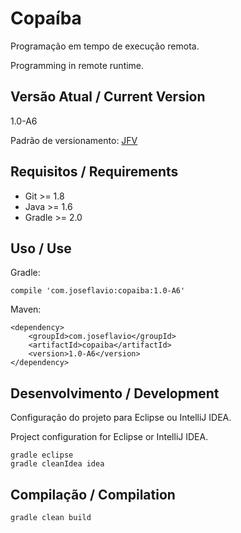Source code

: # Copaíba

Programação em tempo de execução remota.

Programming in remote runtime.

## Versão Atual / Current Version

1.0-A6

Padrão de versionamento: [JFV](http://joseflavio.com/jfv)

## Requisitos / Requirements

* Git >= 1.8
* Java >= 1.6
* Gradle >= 2.0

## Uso / Use

Gradle:

    compile 'com.joseflavio:copaiba:1.0-A6'

Maven:

    <dependency>
        <groupId>com.joseflavio</groupId>
        <artifactId>copaiba</artifactId>
        <version>1.0-A6</version>
    </dependency>

## Desenvolvimento / Development

Configuração do projeto para Eclipse ou IntelliJ IDEA.

Project configuration for Eclipse or IntelliJ IDEA.

    gradle eclipse
    gradle cleanIdea idea

## Compilação / Compilation

    gradle clean build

══════

Lines containing the word "copaiba": copy each of them from the material.

Expected answer:
    compile 'com.joseflavio:copaiba:1.0-A6'
        <artifactId>copaiba</artifactId>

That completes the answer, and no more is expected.